I've recently been looking with PIX for Windows at an application using Direct3D 9 for rendering. What I've noticed is that the first operations of a given frame on render targets or textures that wrap them seem to take a very long time. The system is running Windows 7 and is not out of graphics memory. No thrashing should thus be happening. What I find interesting is that operations on 16-bit floating point surfaces take about double the time as on 8-bit integer surfaces.
Anyone have any explanation for this phenomena?
-Timo
In D3D9, the driver architecture is such that resources have to be validated when they are used. This increases the overhead of many API calls, and is part of the reason you should optimize to do more with fewer API calls.

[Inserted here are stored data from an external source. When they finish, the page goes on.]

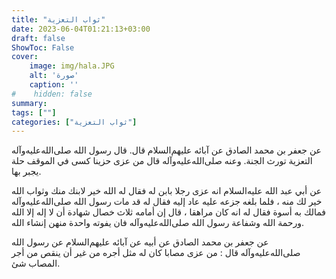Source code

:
 ```yaml
---
title: "ثواب التعزية"
date: 2023-06-04T01:21:13+03:00
draft: false
ShowToc: False
cover:
    image: img/hala.JPG
    alt: 'صورة'
    caption: ''
#    hidden: false
summary: 
tags: [""]
categories: ["ثواب التعزية"]
---
```

عن جعفر بن محمد الصادق عن آبائه عليهم‌السلام قال.
قال رسول الله صلى‌الله‌عليه‌وآله التعزية تورث الجنة.
وعنه صلى‌الله‌عليه‌وآله قال من عزى حزينا كسى في الموقف حلة يجبر بها.

عن أبي
عبد الله عليه‌السلام انه عزى رجلا بابن له فقال له الله خير لابنك منك وثواب
الله خير لك منه ، فلما بلغه جزعه عليه عاد إليه فقال له قد مات
رسول الله صلى‌الله‌عليه‌وآله فمالك به أسوة فقال له انه كان مراهقا ، قال إن أمامه
ثلاث خصال شهادة أن لا إله إلا الله ورحمة الله وشفاعة رسول الله صلى‌الله‌عليه‌وآله
فان يفوته واحدة منهن إنشاء الله.

عن جعفر بن
محمد الصادق عن أبيه عن آبائه عليهم‌السلام عن رسول الله صلى‌الله‌عليه‌وآله قال : من عزى مصابا كان له مثل أجره من غير أن ينقص من أجر المصاب شئ.




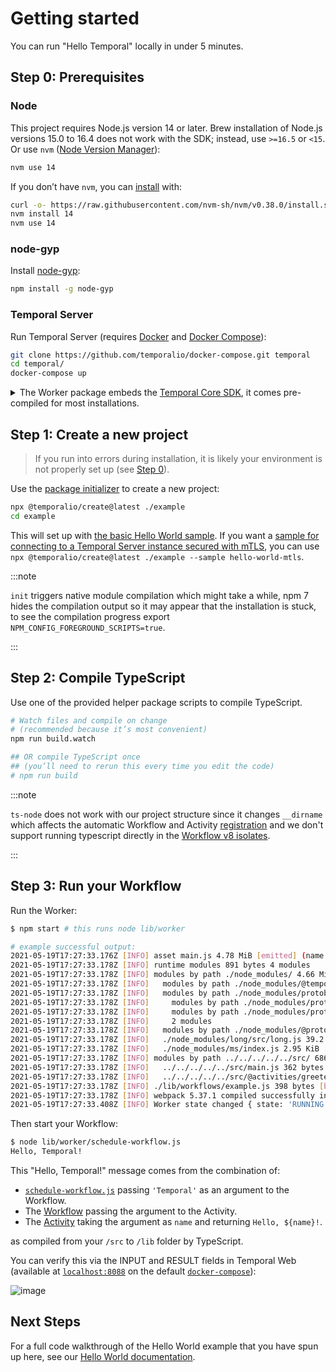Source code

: # Getting started

You can run "Hello Temporal" locally in under 5 minutes.

## Step 0: Prerequisites

### Node

This project requires Node.js version 14 or later. Brew installation of Node.js versions 15.0 to 16.4 does not work with the SDK; instead, use `>=16.5` or `<15`. Or use `nvm` ([Node Version Manager](https://github.com/nvm-sh/nvm)):

```bash
nvm use 14
```

If you don’t have `nvm`, you can [install](https://github.com/nvm-sh/nvm#install--update-script) with:

```bash
curl -o- https://raw.githubusercontent.com/nvm-sh/nvm/v0.38.0/install.sh | bash
nvm install 14
nvm use 14
```

### node-gyp

Install [node-gyp](https://github.com/nodejs/node-gyp#installation):

```bash
npm install -g node-gyp
```

### Temporal Server

Run Temporal Server (requires [Docker](https://docs.docker.com/engine/install) and [Docker Compose](https://docs.docker.com/compose/install/)):

```bash
git clone https://github.com/temporalio/docker-compose.git temporal
cd temporal/
docker-compose up
```

<details>
<summary>
The Worker package embeds the <a href="https://github.com/temporalio/sdk-core">Temporal Core SDK</a>, it comes pre-compiled for most installations.
</summary>

We've provided pre-compiled binaries for:

- Mac with an Intel chip: `x86_64-apple-darwin`
- Mac with an Apple chip: `aarch64-apple-darwin`
- Linux with x86_64 architecture: `x86_64-unknown-linux-gnu`
- Windows with x86_64 architecture: `x86_64-pc-windows-gnu` (Windows is not yet supported but it is a [priority for us](https://github.com/temporalio/sdk-node/issues/12)).

If you need to compile the Worker yourself, set up the Rust toolchain by following the instructions [here](https://rustup.rs/).

</details>

## Step 1: Create a new project

> If you run into errors during installation, it is likely your environment is not properly set up (see [Step 0](#step-0-prerequisites)).

Use the [package initializer](./package-initializer) to create a new project:

```bash
npx @temporalio/create@latest ./example
cd example
```

This will set up with [the basic Hello World sample](https://github.com/temporalio/sdk-node/blob/main/packages/create-project/samples/client.ts).
If you want a [sample for connecting to a Temporal Server instance secured with mTLS](https://github.com/temporalio/sdk-node/blob/main/packages/create-project/samples/client-mtls.ts), you can use ` npx @temporalio/create@latest ./example --sample hello-world-mtls`.

:::note

`init` triggers native module compilation which might take a while, npm 7 hides the compilation output so it may appear that the installation is stuck, to see the compilation progress export `NPM_CONFIG_FOREGROUND_SCRIPTS=true`.

:::

## Step 2: Compile TypeScript

Use one of the provided helper package scripts to compile TypeScript.

```bash
# Watch files and compile on change
# (recommended because it’s most convenient)
npm run build.watch

## OR compile TypeScript once 
## (you’ll need to rerun this every time you edit the code)
# npm run build
```

:::note

`ts-node` does not work with our project structure since it changes `__dirname` which affects the automatic Workflow and Activity [registration](/docs/node/hello-world/#worker) and we don't support running typescript directly in the [Workflow v8 isolates](/docs/node/determinism/#how-a-workflow-is-executed).

:::

## Step 3: Run your Workflow

Run the Worker:

```bash
$ npm start # this runs node lib/worker

# example successful output:
2021-05-19T17:27:33.176Z [INFO] asset main.js 4.78 MiB [emitted] (name: main)
2021-05-19T17:27:33.178Z [INFO] runtime modules 891 bytes 4 modules
2021-05-19T17:27:33.178Z [INFO] modules by path ./node_modules/ 4.66 MiB
2021-05-19T17:27:33.178Z [INFO]   modules by path ./node_modules/@temporalio/ 4.54 MiB 14 modules
2021-05-19T17:27:33.178Z [INFO]   modules by path ./node_modules/protobufjs/ 51.2 KiB
2021-05-19T17:27:33.178Z [INFO]     modules by path ./node_modules/protobufjs/src/*.js 28.8 KiB 7 modules
2021-05-19T17:27:33.178Z [INFO]     modules by path ./node_modules/protobufjs/src/util/*.js 17.7 KiB 2 modules
2021-05-19T17:27:33.178Z [INFO]     2 modules
2021-05-19T17:27:33.178Z [INFO]   modules by path ./node_modules/@protobufjs/ 23.7 KiB 7 modules
2021-05-19T17:27:33.178Z [INFO]   ./node_modules/long/src/long.js 39.2 KiB [built] [code generated]
2021-05-19T17:27:33.178Z [INFO]   ./node_modules/ms/index.js 2.95 KiB [built] [code generated]
2021-05-19T17:27:33.178Z [INFO] modules by path ../../../../../src/ 686 bytes
2021-05-19T17:27:33.178Z [INFO]   ../../../../../src/main.js 362 bytes [built] [code generated]
2021-05-19T17:27:33.178Z [INFO]   ../../../../../src/@activities/greeter.js 324 bytes [built] [code generated]
2021-05-19T17:27:33.178Z [INFO] ./lib/workflows/example.js 398 bytes [built] [code generated]
2021-05-19T17:27:33.178Z [INFO] webpack 5.37.1 compiled successfully in 1058 ms
2021-05-19T17:27:33.408Z [INFO] Worker state changed { state: 'RUNNING' }
```

Then start your Workflow:

```bash
$ node lib/worker/schedule-workflow.js
Hello, Temporal!
```

This "Hello, Temporal!" message comes from the combination of:

- [`schedule-workflow.js`](https://github.com/temporalio/sdk-node/blob/03b0b3cd354da309aa6be1b1ff939f5fae007de2/packages/create-project/samples/client.ts) passing `'Temporal'` as an argument to the Workflow.
- The [Workflow](https://github.com/temporalio/sdk-node/blob/main/packages/create-project/samples/workflow.ts) passing the argument to the Activity.
- The [Activity](https://github.com/temporalio/sdk-node/blob/main/packages/create-project/samples/activity.ts) taking the argument as `name` and returning `Hello, ${name}!`.

as compiled from your `/src` to `/lib` folder by TypeScript.

You can verify this via the INPUT and RESULT fields in Temporal Web (available at [`localhost:8088`](http://localhost:8088/) on the default [`docker-compose`](https://github.com/temporalio/docker-compose)):

![image](https://user-images.githubusercontent.com/6764957/118865735-d7255f80-b913-11eb-8ace-a7dbdc351f8e.png)

## Next Steps

For a full code walkthrough of the Hello World example that you have spun up here, see our [Hello World documentation](/docs/node/hello-world).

In addition, on older Windows platforms (e.g Windows XP) the D3D driver was completely in kernel-mode, so API calls would invoke a user-mode to kernel-mode context switch (this is not the case in Windows Vista, 7 or 8, which have a user-mode front-end like OpenGL).
In D3D10, resources are validated only when they are created. Likely because D3D10 is layered on top of WDDM, which made the switch from a full kernel-mode to partially user-mode D3D runtime. In WDDM if the D3D runtime crashes it will not cause a kernel panic (BSOD), so validation is not as important. You do not have to be nearly as paranoid about these things when you're running in user-mode.
Now, as for the performance between 8-bit integer and 16-bit fp, this is actually to be expected. Not so much because one is integer and the other is FP (GPUs are great with FP), but because one is twice the size of the other. GPUs have a lot of memory bandwidth, but you can still improve performance simply by using the smallest data type possible.